Display-wise, I would like to have an extra field to indicate if the 
message is in more than one folder. So if I copied a message from my inbox 
to my "done" folder, and opened it from there, I would see "Also in 
folder(s): Inbox" somewhere

So, if a message in a VFolder is opened/looked at, the Also in folder(s) 
line would show the source folder(s). In fact, a message can be in more 
than 2 folders, I could theoretically copy it to every folder on my system, 
remote or local, and it would still be just _one_ message structure in 
memory. Using the message GUIDs I proposed, the message would be detected 
as being a duplicate of an already loaded message and not retrieved from 
storage again, but linked from the existing message structure when a folder 
containing a message that has already been loaded from another folder is 
If it's done like that, local shadows for IMAP are a snap!
Of course this processing model assumes that no messages stored in folders 
are edited by other applications. It's normally impossible, and 
undesirable, to be able to edit a received message, so I should be on the 
safe side with that assumption.
Add to this that all local folders should be opened/scanned before any 
remote folder and one would have a very basic IMAP shadow by just copying 
all messages from the IMAP to a local folder. Open that local folder, then 
the IMAP one and only those messages that have been added to the IMAP 
folder since it was last accessed will be transferred across the net, 
because all others are already loaded. Now, hook it up so that every 
message that needs to be loaded from the IMAP server is automagically 
copied into that local folder, and you have a local shadow, at no extra 
cost. Now, give that folder a special prefix in it's name, like 
#shadow:<imap server>:<imap path> and set it up so that all folders 
beginning with #shadow: are not displayed and it's done - local IMAP 
The next step would be to link the IMAP folder's definition to the shadow 
folder in such a way that, when an operation is performed on the IMAP 
folder it's actually done on the shadow folder.

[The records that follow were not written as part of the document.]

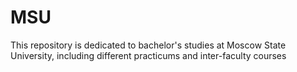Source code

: # MSU
This repository is dedicated to bachelor's studies at Moscow State University, including different practicums and inter-faculty courses
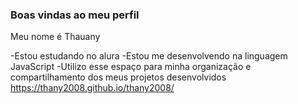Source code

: ### Boas vindas ao meu perfil

Meu nome é Thauany

-Estou estudando no alura
-Estou me desenvolvendo na linguagem JavaScript
-Utilizo esse espaço para minha organização e compartilhamento dos meus projetos desenvolvidos
https://thany2008.github.io/thany2008/
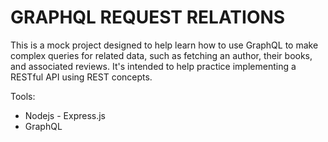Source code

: # GRAPHQL REQUEST RELATIONS

This is a mock project designed to help learn how to use GraphQL to make complex queries for related data, such as fetching an author, their books, and associated reviews. It's intended to help practice implementing a RESTful API using REST concepts.

Tools:

- Nodejs - Express.js
- GraphQL
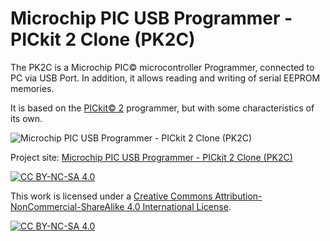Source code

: # Microchip PIC USB Programmer - PICkit 2 Clone (PK2C)
The PK2C is a Microchip PIC© microcontroller Programmer, connected to PC via USB Port. In addition, it allows reading and writing of serial EEPROM memories.

It is based on the [PICkit© 2](https://www.microchip.com/developmenttools/ProductDetails/PG164120) programmer, but with some characteristics of its own.

![Microchip PIC USB Programmer - PICkit 2 Clone (PK2C)](/img/DSC08255.JPG)

Project site: [Microchip PIC USB Programmer - PICkit 2 Clone (PK2C)](https://www.robsonmartins.com/content/eletr/pic/pk2c/)

[![CC BY-NC-SA 4.0][cc-by-nc-sa-shield]][cc-by-nc-sa]

This work is licensed under a
[Creative Commons Attribution-NonCommercial-ShareAlike 4.0 International License][cc-by-nc-sa].

[![CC BY-NC-SA 4.0][cc-by-nc-sa-image]][cc-by-nc-sa]

[cc-by-nc-sa]: http://creativecommons.org/licenses/by-nc-sa/4.0/
[cc-by-nc-sa-image]: https://licensebuttons.net/l/by-nc-sa/4.0/88x31.png
[cc-by-nc-sa-shield]: https://img.shields.io/badge/License-CC%20BY--NC--SA%204.0-lightgrey.svg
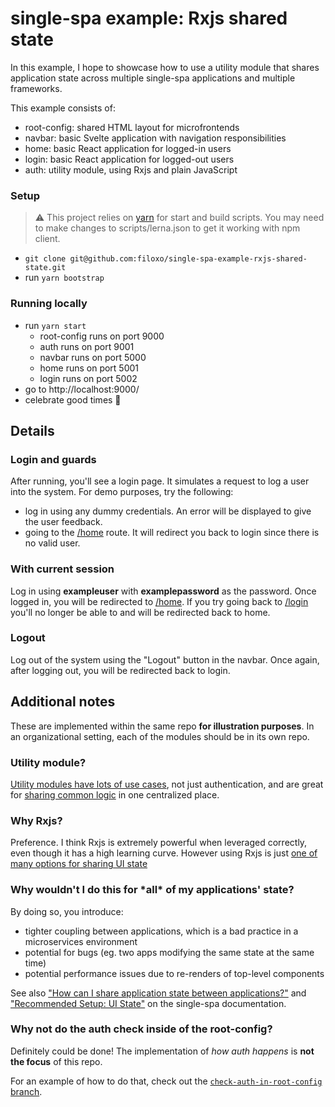 # single-spa example: Rxjs shared state

In this example, I hope to showcase how to use a utility module that shares application state across multiple single-spa applications and multiple frameworks.

This example consists of:

- root-config: shared HTML layout for microfrontends
- navbar: basic Svelte application with navigation responsibilities
- home: basic React application for logged-in users
- login: basic React application for logged-out users
- auth: utility module, using Rxjs and plain JavaScript

### Setup

> ⚠️ This project relies on [yarn](https://yarnpkg.com/) for start and build scripts. You may need to make changes to scripts/lerna.json to get it working with npm client.

- `git clone git@github.com:filoxo/single-spa-example-rxjs-shared-state.git`
- run `yarn bootstrap`

### Running locally

- run `yarn start`
  - root-config runs on port 9000
  - auth runs on port 9001
  - navbar runs on port 5000
  - home runs on port 5001
  - login runs on port 5002
- go to http://localhost:9000/
- celebrate good times 🎉

## Details

### Login and guards

After running, you'll see a login page. It simulates a request to log a user into the system. For demo purposes, try the following:

- log in using any dummy credentials. An error will be displayed to give the user feedback.
- going to the [/home](http://localhost:9000/home) route. It will redirect you back to login since there is no valid user.

### With current session

Log in using **exampleuser** with **examplepassword** as the password. Once logged in, you will be redirected to [/home](http://localhost:9000/home). If you try going back to [/login](http://localhost:9000/login) you'll no longer be able to and will be redirected back to home.

### Logout

Log out of the system using the "Logout" button in the navbar. Once again, after logging out, you will be redirected back to login.

## Additional notes

These are implemented within the same repo **for illustration purposes**. In an organizational setting, each of the modules should be in its own repo.

### Utility module?

[Utility modules have lots of use cases](https://single-spa.js.org/docs/recommended-setup/#utility-modules-styleguide-api-etc), not just authentication, and are great for [sharing common logic](https://single-spa.js.org/docs/module-types/#utility-modules-share-common-logic) in one centralized place.

### Why Rxjs?

Preference. I think Rxjs is extremely powerful when leveraged correctly, even though it has a high learning curve. However using Rxjs is just [one of many options for sharing UI state](https://single-spa.js.org/docs/faq/#how-can-i-share-application-state-between-applications)

### Why wouldn't I do this for \*all\* of my applications' state?

By doing so, you introduce:

- tighter coupling between applications, which is a bad practice in a microservices environment
- potential for bugs (eg. two apps modifying the same state at the same time)
- potential performance issues due to re-renders of top-level components

See also ["How can I share application state between applications?"](https://single-spa.js.org/docs/faq/#how-can-i-share-application-state-between-applications) and ["Recommended Setup: UI State"](https://single-spa.js.org/docs/recommended-setup/#ui-state) on the single-spa documentation.

### Why not do the auth check inside of the root-config?

Definitely could be done! The implementation of _how auth happens_ is **not the focus** of this repo.

For an example of how to do that, check out the [`check-auth-in-root-config` branch](https://github.com/filoxo/single-spa-example-rxjs-shared-state/tree/check-auth-in-root-config).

Another thread could do the 
syncing between shadow and IMAP, copying all messages that were 
copied/moved there into storage on the IMAP server.
The last step would be to have a log of message actions on such a shadow 
folder, so that, when modifications have been made while the IMAP server 
was unreachable, it can be played back on the next successful connect.

  Thinking in that direction, it makes a lot of sense to do it that way, 
making VFolder messages _real_ entities in their own right.
If a MUA wants to present them as references rather than real copies, it's 
free to walk the list as you said and delete the references when the last 
copy of the source message is deleted.
This gives lots of flexibility for the writers of MUA's, as a matter of 
fact it would not be much work to make the reference/copy choice a prefs 
Doing the lib in such a way would leave the choice to the user instead of 
locking the user into a set pattern that would require hacks to work 
around, should something else be desired.